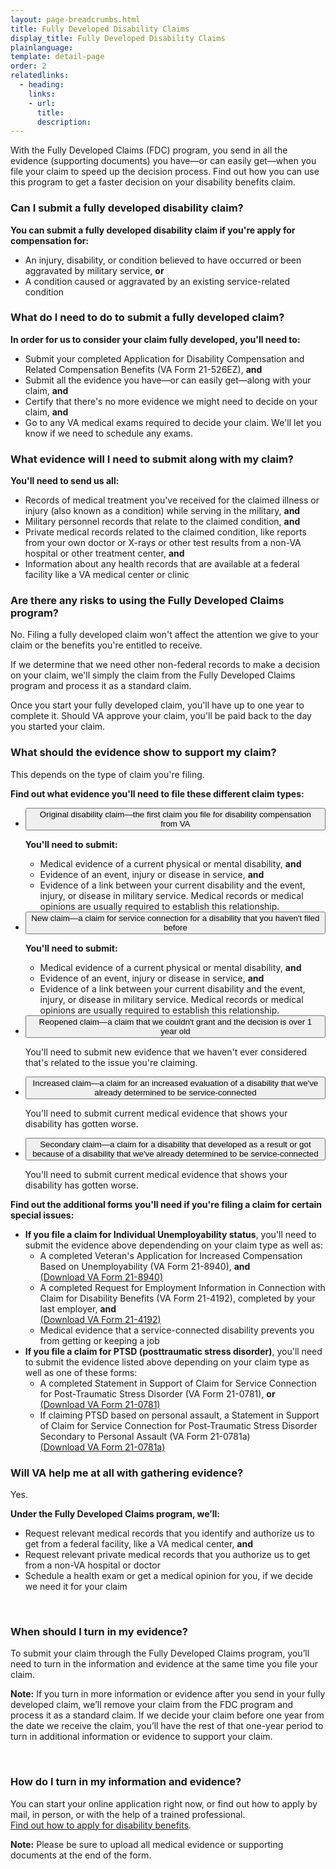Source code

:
 ```yaml
---
layout: page-breadcrumbs.html
title: Fully Developed Disability Claims
display_title: Fully Developed Disability Claims
plainlanguage: 
template: detail-page
order: 2
relatedlinks:
  - heading: 
    links:
    - url: 
      title: 
      description: 
---
```

<div itemprop="description" class="va-introtext">
  
With the Fully Developed Claims (FDC) program, you send in all the evidence (supporting documents) you have—or can easily get—when you file your claim to speed up the decision process. Find out how you can use this program to get a faster decision on your disability benefits claim. 

</div>

<div class="feature" markdown="0" itemscope itemtype="http://schema.org/Question">

<h3 itemprop="name">Can I submit a fully developed disability claim?</h3>
<div itemprop="acceptedAnswer" itemscope itemtype="http://schema.org/Answer">
<div itemprop="text">

**You can submit a fully developed disability claim if you're apply for compensation for:**
- An injury, disability, or condition believed to have occurred or been aggravated by military service, **or**
- A condition caused or aggravated by an existing service-related condition

</div>
</div>

<h3 itemprop="name">What do I need to do to submit a fully developed claim?</h3>
<div itemprop="acceptedAnswer" itemscope itemtype="http://schema.org/Answer">
<div itemprop="text">

**In order for us to consider your claim fully developed, you'll need to:**
- Submit your completed Application for Disability Compensation and Related Compensation Benefits (VA Form 21-526EZ), **and**
- Submit all the evidence you have—or can easily get—along with your claim, **and**
- Certify that there's no more evidence we might need to decide on your claim, **and**
- Go to any VA medical exams required to decide your claim. We'll let you know if we need to schedule any exams.

</div>
</div>
</div>

<h3 itemprop="name">What evidence will I need to submit along with my claim?</h3>
<div itemprop="acceptedAnswer" itemscope itemtype="http://schema.org/Answer">
<div itemprop="text">

**You'll need to send us all:**
- Records of medical treatment you've received for the claimed illness or injury (also known as a condition) while serving in the military, **and**
-	Military personnel records that relate to the claimed condition, **and**
-	Private medical records related to the claimed condition, like reports from your own doctor or X-rays or other test results from a non-VA hospital or other treatment center, **and**
- Information about any health records that are available at a federal facility like a VA medical center or clinic

</div>
</div>

<h3 itemprop="name">Are there any risks to using the Fully Developed Claims program?</h3>
<div itemprop="acceptedAnswer" itemscope itemtype="http://schema.org/Answer">
<div itemprop="text">

No. Filing a fully developed claim won't affect the attention we give to your claim or the benefits you're entitled to receive.

If we determine that we need other non-federal records to make a decision on your claim, we'll simply the claim from the Fully Developed Claims program and process it as a standard claim. 

Once you start your fully developed claim, you'll have up to one year to complete it. Should VA approve your claim, you'll be paid back to the day you started your claim.

</div>
</div>
</div>

### What should the evidence show to support my claim?

This depends on the type of claim you're filing. 

**Find out what evidence you'll need to file these different claim types:**

<div class="usa-accordion">
<ul class="usa-unstyled-list">
<li>
<button class="usa-button-unstyled usa-accordion-button" aria-controls="claim-original">Original disability claim—the first claim you file for disability compensation from VA</button>
<div id="claim-original" class="usa-accordion-content">

**You'll need to submit:**
- Medical evidence of a current physical or mental disability, **and**
- Evidence of an event, injury or disease in service, **and**
- Evidence of a link between your current disability and the event, injury, or disease in military service. Medical records or medical opinions are usually required to establish this relationship.

</div>
</li>
<li>
<button class="usa-button-unstyled usa-accordion-button" aria-controls="claim-new">New claim—a claim for service connection for a disability that you haven't filed before</button>
<div id="claim-new" class="usa-accordion-content">

**You'll need to submit:**
- Medical evidence of a current physical or mental disability, **and**
- Evidence of an event, injury or disease in service, **and**
- Evidence of a link between your current disability and the event, injury, or disease in military service. Medical records or medical opinions are usually required to establish this relationship.

</div>
</li>
<li>
<button class="usa-button-unstyled usa-accordion-button" aria-controls="claim-reopened">Reopened claim—a claim that we couldn't grant and the decision is over 1 year old</button>
<div id="claim-reopened" class="usa-accordion-content">

You'll need to submit new evidence that we haven't ever considered that's related to the issue you're claiming.

</div>
</li>
<li>
<button class="usa-button-unstyled usa-accordion-button" aria-controls="claim-increased">Increased claim—a claim for an increased evaluation of a disability that we've already determined to be service-connected</button>
<div id="claim-increased" class="usa-accordion-content">

You'll need to submit current medical evidence that shows your disability has gotten worse.

</div>
</li>
<li>
<button class="usa-button-unstyled usa-accordion-button" aria-controls="claim-secondary">Secondary claim—a claim for a disability that developed as a result or got because of a disability that we've already determined to be service-connected</button>
<div id="claim-secondary" class="usa-accordion-content">

You'll need to submit current medical evidence that shows your disability has gotten worse.

</div>
</li>
</ul>
</div>

**Find out the additional forms you'll need if you're filing a claim for certain special issues:**

- **If you file a claim for Individual Unemployability status**, you'll need to submit the evidence above dependending on your claim type as well as:
  - A completed Veteran's Application for Increased Compensation Based on Unemployability (VA Form 21-8940), **and**<br>
  [(Download VA Form 21-8940)](https://www.vba.va.gov/pubs/forms/VBA-21-8940-ARE.pdf)
  - A completed Request for Employment Information in Connection with Claim for Disability Benefits (VA Form 21-4192), completed by your last employer, **and**<br>
  [(Download VA Form 21-4192)](https://www.vba.va.gov/pubs/forms/VBA-21-4192-ARE.pdf)
  - Medical evidence that a service-connected disability prevents you from getting or keeping a job
- **If you file a claim for PTSD (posttraumatic stress disorder)**, you'll need to submit the evidence listed above depending on your claim type as well as one of these forms:
  - A completed Statement in Support of Claim for Service Connection for Post-Traumatic Stress Disorder (VA Form 21-0781), **or**<br>
  [(Download VA Form 21-0781)](https://www.vba.va.gov/pubs/forms/VBA-21-0781-ARE.pdf)
  - If claiming PTSD based on personal assault, a Statement in Support of Claim for Service Connection for Post-Traumatic Stress Disorder Secondary to Personal Assault (VA Form 21-0781a)<br>
  [(Download VA Form 21-0781a)](https://www.vba.va.gov/pubs/forms/VBA-21-0781a-ARE.pdf)



### Will VA help me at all with gathering evidence?

Yes. 

**Under the Fully Developed Claims program, we’ll:** 
- Request relevant medical records that you identify and authorize us to get from a federal facility, like a VA medical center, **and**
- Request relevant private medical records that you authorize us to get from a non-VA hospital or doctor
- Schedule a health exam or get a medical opinion for you, if we decide we need it for your claim

<br>

### When should I turn in my evidence? 

To submit your claim through the Fully Developed Claims program, you’ll need to turn in the information and evidence at the same time you file your claim.

**Note:** If you turn in more information or evidence after you send in your fully developed claim, we’ll remove your claim from the FDC program and process it as a standard claim. If we decide your claim before one year from the date we receive the claim, you’ll have the rest of that one-year period to turn in additional information or evidence to support your claim.

<br>

### How do I turn in my information and evidence?

You can start your online application right now, or find out how to apply by mail, in person, or with the help of a trained professional.<br>
[Find out how to apply for disability benefits](/disability-benefits/apply/).

**Note:** Please be sure to upload all medical evidence or supporting documents at the end of the form. 

<script src="https://standards.usa.gov/assets/js/vendor/uswds.min.js" type="text/javascript"></script>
####################
* _Task description_
Only lines that hold the string "name" belong in the answer, so copy every one of them from the records.

* _Answer space_
<h3 itemprop="name">Can I submit a fully developed disability claim?</h3>
<h3 itemprop="name">What do I need to do to submit a fully developed claim?</h3>
<h3 itemprop="name">What evidence will I need to submit along with my claim?</h3>
<h3 itemprop="name">Are there any risks to using the Fully Developed Claims program?</h3>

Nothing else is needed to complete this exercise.